İnsanlar tatil için hazırlık yapıyordu! Gidip uzak yerlere gideceklerdi ve Osi, onların bu maceraya katılamayacağını düşündü. Ama Osi bir şey anlamıştı: “Ben de gitmeliyim! Hatta gizlice gidebilirim!”
Bavulun kapağını aralarken, insanların odadan çıktığını fark etti. Hemen fırsatını bulup, pufuduk kuyruğunu saklayarak bavula girdi. Çok dikkatliydi, çünkü kimse fark etmemeliydi. Bavulun içine yumuşak kıyafetlerin arasına yerleşti, orada oldukça rahat hissetti. Bütün kasaba uyurken, Osi macerasına başlamıştı!
Sabah, insanlar bavulu yerleştirip arabaya bindiler. Osi, bavulun içinde yavaşça uyanmaya başladı. Hızla giden araba, ona sanki rüzgar gibi sert bir şekilde dokunuyordu.

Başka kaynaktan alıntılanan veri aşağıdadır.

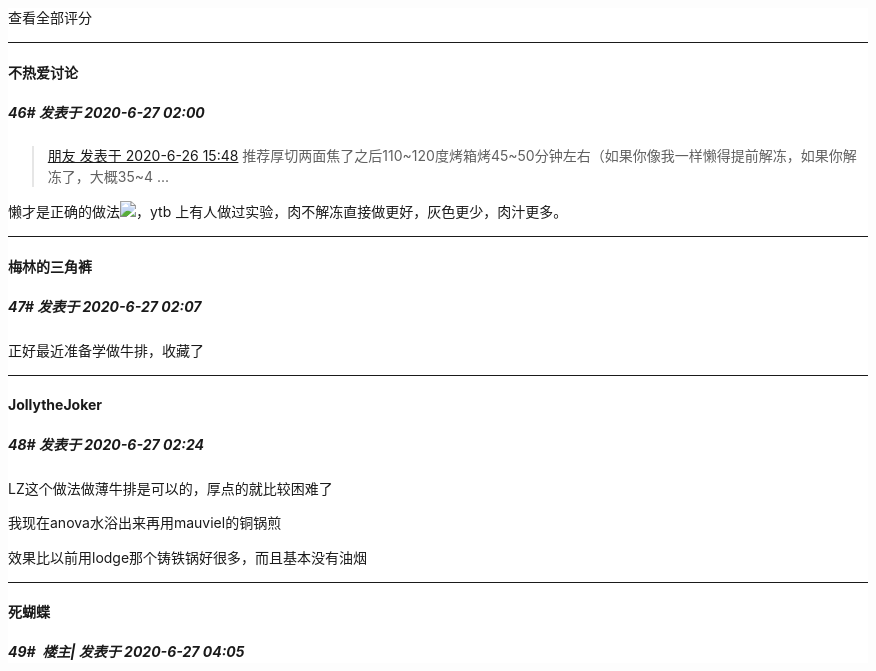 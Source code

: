

查看全部评分






-----

####  不热爱讨论  
##### 46#       发表于 2020-6-27 02:00



<blockquote><a href="httphttps://bbs.saraba1st.com/2b/forum.php?mod=redirect&amp;goto=findpost&amp;pid=47960125&amp;ptid=1944177" target="_blank">朋友 发表于 2020-6-26 15:48</a>
推荐厚切两面焦了之后110~120度烤箱烤45~50分钟左右（如果你像我一样懒得提前解冻，如果你解冻了，大概35~4 ...</blockquote>
懒才是正确的做法<img src="https://static.saraba1st.com/image/smiley/face2017/037.png" referrerpolicy="no-referrer">，ytb 上有人做过实验，肉不解冻直接做更好，灰色更少，肉汁更多。







-----

####  梅林的三角裤  
##### 47#       发表于 2020-6-27 02:07




正好最近准备学做牛排，收藏了







-----

####  JollytheJoker  
##### 48#       发表于 2020-6-27 02:24




LZ这个做法做薄牛排是可以的，厚点的就比较困难了

我现在anova水浴出来再用mauviel的铜锅煎

效果比以前用lodge那个铸铁锅好很多，而且基本没有油烟







-----

####  死蝴蝶  
##### 49#         楼主| 发表于 2020-6-27 04:05
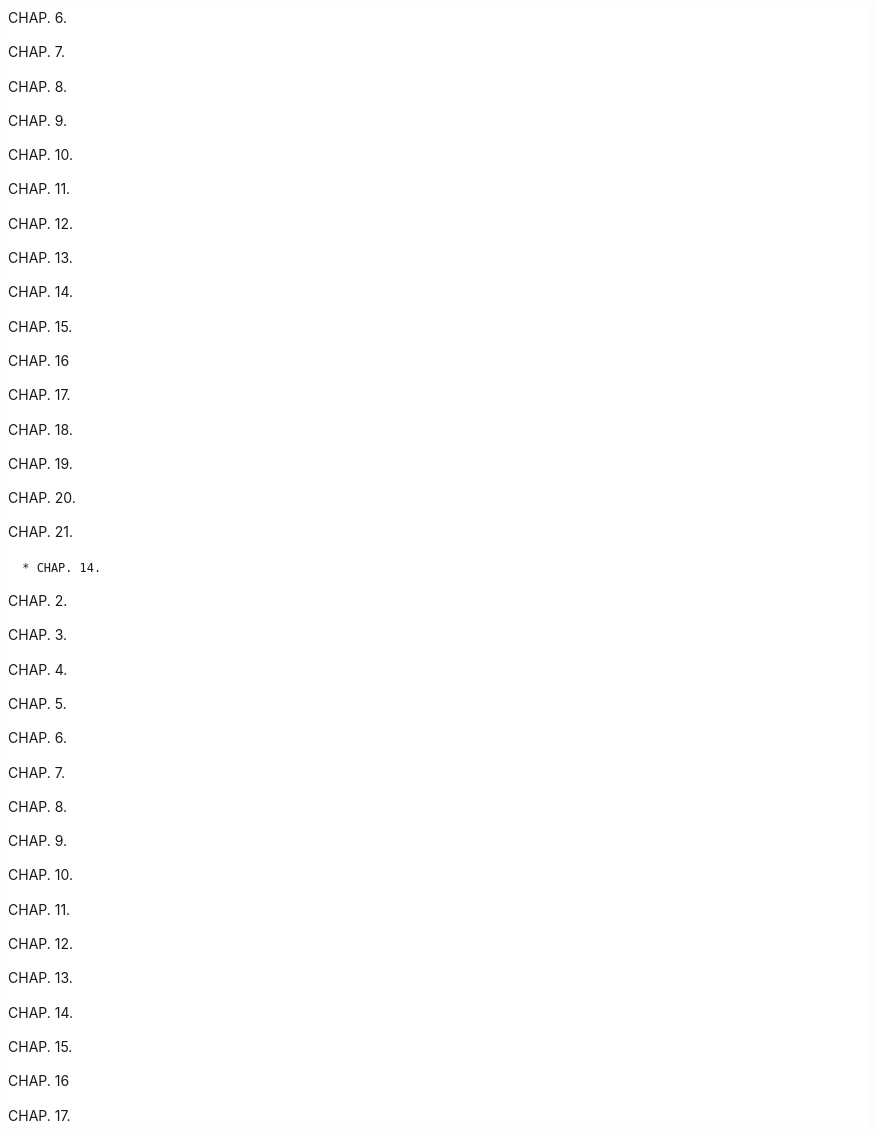 CHAP. 6.

CHAP. 7.

CHAP. 8.

CHAP. 9.

CHAP. 10.

CHAP. 11.

CHAP. 12.

CHAP. 13.

CHAP. 14.

CHAP. 15.

CHAP. 16

CHAP. 17.

CHAP. 18.

CHAP. 19.

CHAP. 20.

CHAP. 21.

      * CHAP. 14.

CHAP. 2. 

CHAP. 3.

CHAP. 4.

CHAP. 5.

CHAP. 6.

CHAP. 7.

CHAP. 8.

CHAP. 9.

CHAP. 10.

CHAP. 11.

CHAP. 12.

CHAP. 13.

CHAP. 14.

CHAP. 15.

CHAP. 16

CHAP. 17.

Ama Osi, kimse fark etmeden tatilin keyfini çıkaracağını biliyordu. Bir süre sonra, araba durdu ve insanlar bavulu çıkardı. Osi, sevincinden pırıl pırıl gözlerle bavulun ağzından bakmaya başladı. Gerçekten tatile gitmişti!
Kumsala adım attıklarında, denizin tuzlu kokusu Osi’nin burnuna geldi. “Burası muhteşem!” diye düşündü. Hızla, kumsaldaki yumuşak kumlara sıçrayarak yürümeye başladı. Osi, suya bir patisiyle dokundu, bir kaç adım attı ve denizin serinliğiyle mutlu oldu. İnsanlar, denizin keyfini çıkarırken, Osi her bir köşe ve bucağı keşfetmeye başladı.
Fakat, tüm bu heyecanın içinde, Osi fark etmediği bir şeyi gözden kaçırmıştı: Kendi evinin sıcaklığı ve güvenliğindeki huzuru! Tüm o keşifler sırasında, birden tatile gitmenin yalnızlık ve uzaklık anlamına geldiğini hissetti. “Evet, dışarıdaki dünya harika, ama evim de her zaman benim için en değerli yer” diye düşündü.
Osi, tatilin bir kısmını macera ve keşif ile geçirdikten sonra, bavuluna geri dönüp, eve dönmek için hazıra koyuldu. İnsanlar biraz şaşkın, biraz da gülerek, Osi’nin küçük tatil macerasını fark etmişti. “Gizlice tatile gelmişsin, Osi!” dediler. Osi, yavaşça kuyruğunu sallayarak “Bazen evin dışındaki dünyayı keşfetmek de güzel, ama nihayetinde evde olmak her zaman en rahatlatıcı,” dedi.
Ve masal burada bitti. Osi, tatile gitmiş ama evin sıcaklığını, güvenini ve huzurunu her zaman en değerli yer olarak kalacak şekilde içinden hissederek, geri dönmeyi tercih etti. Tatil bittiğin de insanlarla birlikte bu kez rahat bir araba koltuğun da eve döndüler.